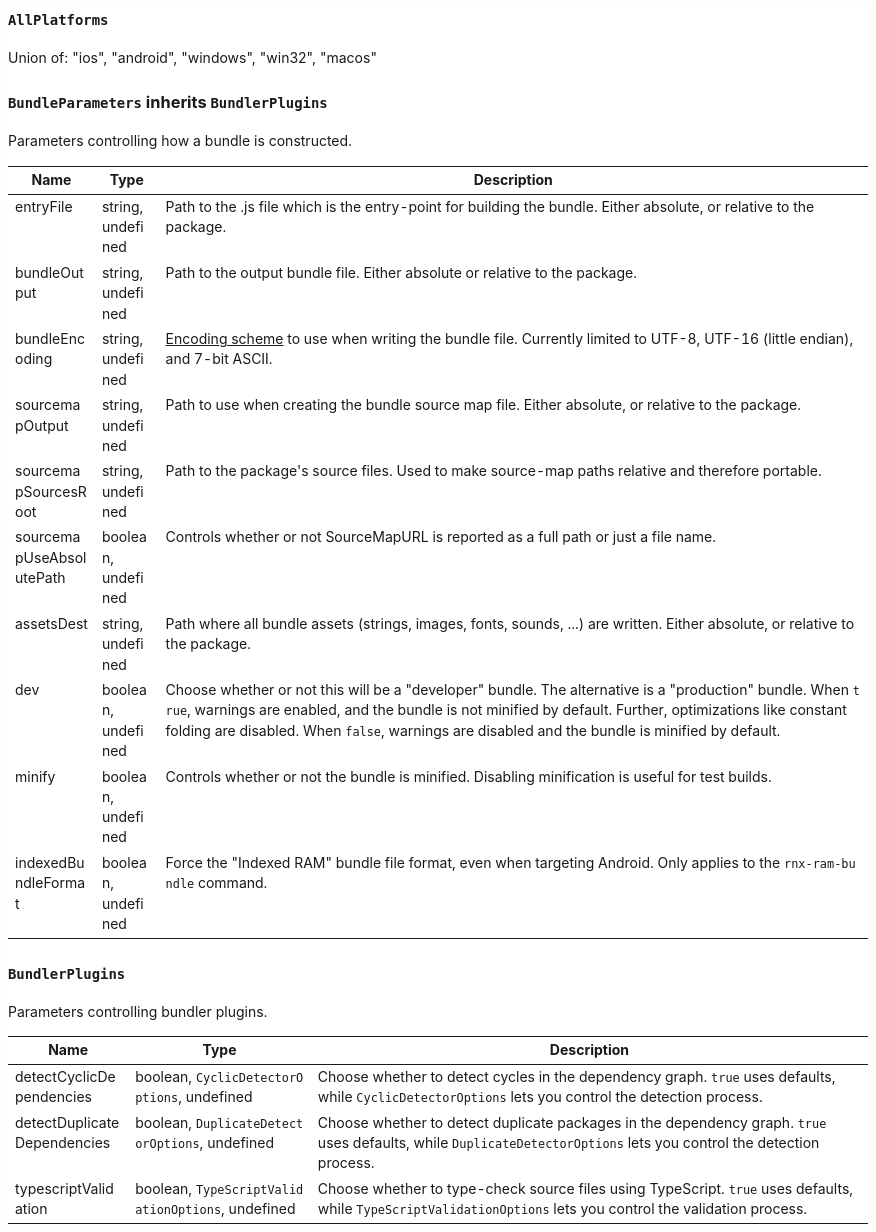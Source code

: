 ### `AllPlatforms`

Union of: "ios", "android", "windows", "win32", "macos"

### `BundleParameters` inherits `BundlerPlugins`

Parameters controlling how a bundle is constructed.

| Name                     | Type               | Description                                                                                                                                                                                                                                                                                                            |
| ------------------------ | ------------------ | ---------------------------------------------------------------------------------------------------------------------------------------------------------------------------------------------------------------------------------------------------------------------------------------------------------------------- |
| entryFile                | string, undefined  | Path to the .js file which is the entry-point for building the bundle. Either absolute, or relative to the package.                                                                                                                                                                                                    |
| bundleOutput             | string, undefined  | Path to the output bundle file. Either absolute or relative to the package.                                                                                                                                                                                                                                            |
| bundleEncoding           | string, undefined  | [Encoding scheme](https://nodejs.org/api/buffer.html#buffer_buffers_and_character_encodings) to use when writing the bundle file. Currently limited to UTF-8, UTF-16 (little endian), and 7-bit ASCII.                                                                                                                 |
| sourcemapOutput          | string, undefined  | Path to use when creating the bundle source map file. Either absolute, or relative to the package.                                                                                                                                                                                                                     |
| sourcemapSourcesRoot     | string, undefined  | Path to the package's source files. Used to make source-map paths relative and therefore portable.                                                                                                                                                                                                                     |
| sourcemapUseAbsolutePath | boolean, undefined | Controls whether or not SourceMapURL is reported as a full path or just a file name.                                                                                                                                                                                                                                   |
| assetsDest               | string, undefined  | Path where all bundle assets (strings, images, fonts, sounds, ...) are written. Either absolute, or relative to the package.                                                                                                                                                                                           |
| dev                      | boolean, undefined | Choose whether or not this will be a "developer" bundle. The alternative is a "production" bundle. When `true`, warnings are enabled, and the bundle is not minified by default. Further, optimizations like constant folding are disabled. When `false`, warnings are disabled and the bundle is minified by default. |
| minify                   | boolean, undefined | Controls whether or not the bundle is minified. Disabling minification is useful for test builds.                                                                                                                                                                                                                      |
| indexedBundleFormat      | boolean, undefined | Force the "Indexed RAM" bundle file format, even when targeting Android. Only applies to the `rnx-ram-bundle` command.                                                                                                                                                                                                 |

### `BundlerPlugins`

Parameters controlling bundler plugins.

| Name                        | Type                                              | Description                                                                                                                                                         |
| --------------------------- | ------------------------------------------------- | ------------------------------------------------------------------------------------------------------------------------------------------------------------------- |
| detectCyclicDependencies    | boolean, `CyclicDetectorOptions`, undefined       | Choose whether to detect cycles in the dependency graph. `true` uses defaults, while `CyclicDetectorOptions` lets you control the detection process.                |
| detectDuplicateDependencies | boolean, `DuplicateDetectorOptions`, undefined    | Choose whether to detect duplicate packages in the dependency graph. `true` uses defaults, while `DuplicateDetectorOptions` lets you control the detection process. |
| typescriptValidation        | boolean, `TypeScriptValidationOptions`, undefined | Choose whether to type-check source files using TypeScript. `true` uses defaults, while `TypeScriptValidationOptions` lets you control the validation process.      |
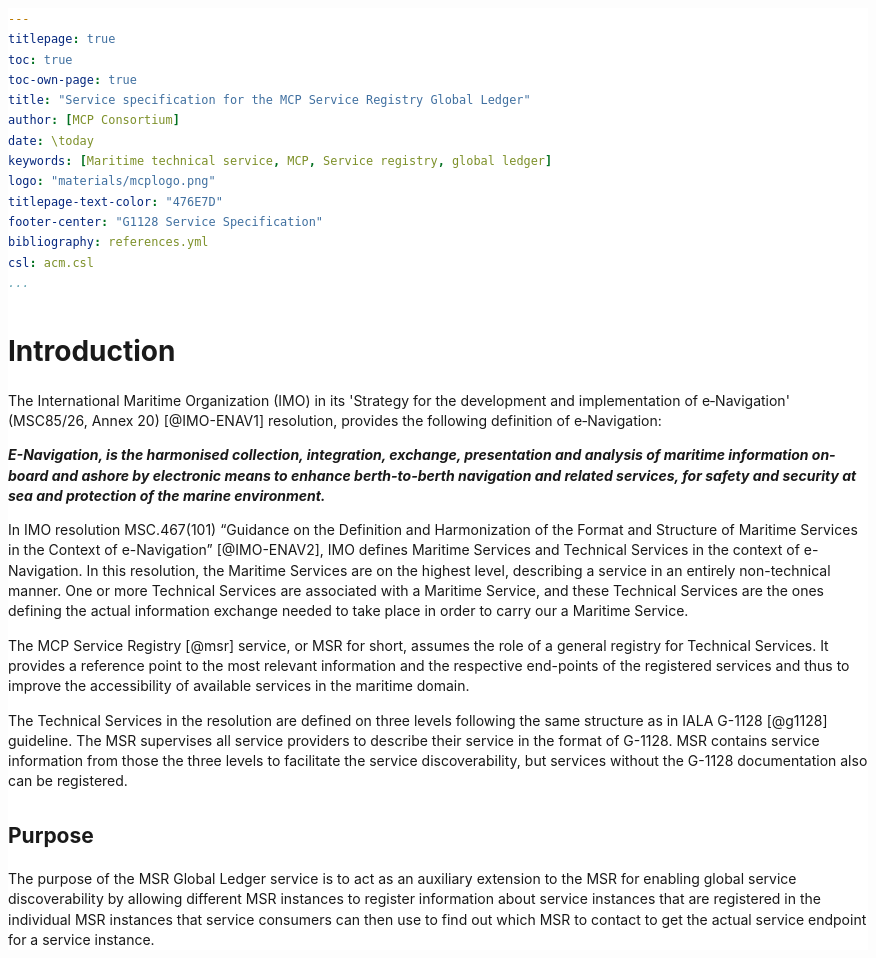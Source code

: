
 ```yaml
---
titlepage: true
toc: true
toc-own-page: true
title: "Service specification for the MCP Service Registry Global Ledger"
author: [MCP Consortium]
date: \today
keywords: [Maritime technical service, MCP, Service registry, global ledger]
logo: "materials/mcplogo.png"
titlepage-text-color: "476E7D"
footer-center: "G1128 Service Specification"
bibliography: references.yml
csl: acm.csl
...
```


# Introduction

The International Maritime Organization (IMO) in its 'Strategy for the development and  implementation of e‐Navigation' (MSC85/26, Annex 20) [@IMO-ENAV1]
resolution, provides the following definition of e‐Navigation:

***E-Navigation, is the harmonised collection, integration, exchange, presentation and analysis of maritime information on-board and ashore by
electronic means to enhance berth-to-berth navigation and related services, for safety and security at sea and protection of the marine environment.***

In IMO resolution MSC.467(101) “Guidance on the Definition and Harmonization of the Format and Structure of Maritime Services in the Context of e-Navigation”
[@IMO-ENAV2], IMO defines Maritime Services and Technical Services in the context of e-Navigation. In this resolution, the Maritime Services are on the highest 
level, describing a service in an entirely non-technical manner. One or more Technical Services are associated with a Maritime Service, and these Technical
Services are the ones defining the actual information exchange needed to take place in order to carry our a Maritime Service.

The MCP Service Registry [@msr] service, or MSR for short, assumes the role of a general registry for Technical Services. It provides a reference point to the
most relevant information and the respective end-points of the registered services and thus to improve the accessibility of available services in the maritime domain.

The Technical Services in the resolution are defined on three levels following the same structure as in IALA G-1128 [@g1128] guideline. The MSR supervises all
service providers to describe their service in the format of G-1128. MSR contains service information from those the three levels to facilitate the service discoverability, but services without the G-1128 documentation also can be registered.

## Purpose

The purpose of the MSR Global Ledger service is to act as an auxiliary extension to the MSR for enabling global service discoverability by allowing different MSR instances to register information about service instances that are registered in the individual MSR instances that service consumers can then use to find out which MSR to contact to get the actual service endpoint for a service instance.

★ ★ ★

Only lines containing the word "registered" should be copied from the material above.

RESULT FOR THIS EXERCISE:
most relevant information and the respective end-points of the registered services and thus to improve the accessibility of available services in the maritime domain.
service providers to describe their service in the format of G-1128. MSR contains service information from those the three levels to facilitate the service discoverability, but services without the G-1128 documentation also can be registered.
The purpose of the MSR Global Ledger service is to act as an auxiliary extension to the MSR for enabling global service discoverability by allowing different MSR instances to register information about service instances that are registered in the individual MSR instances that service consumers can then use to find out which MSR to contact to get the actual service endpoint for a service instance.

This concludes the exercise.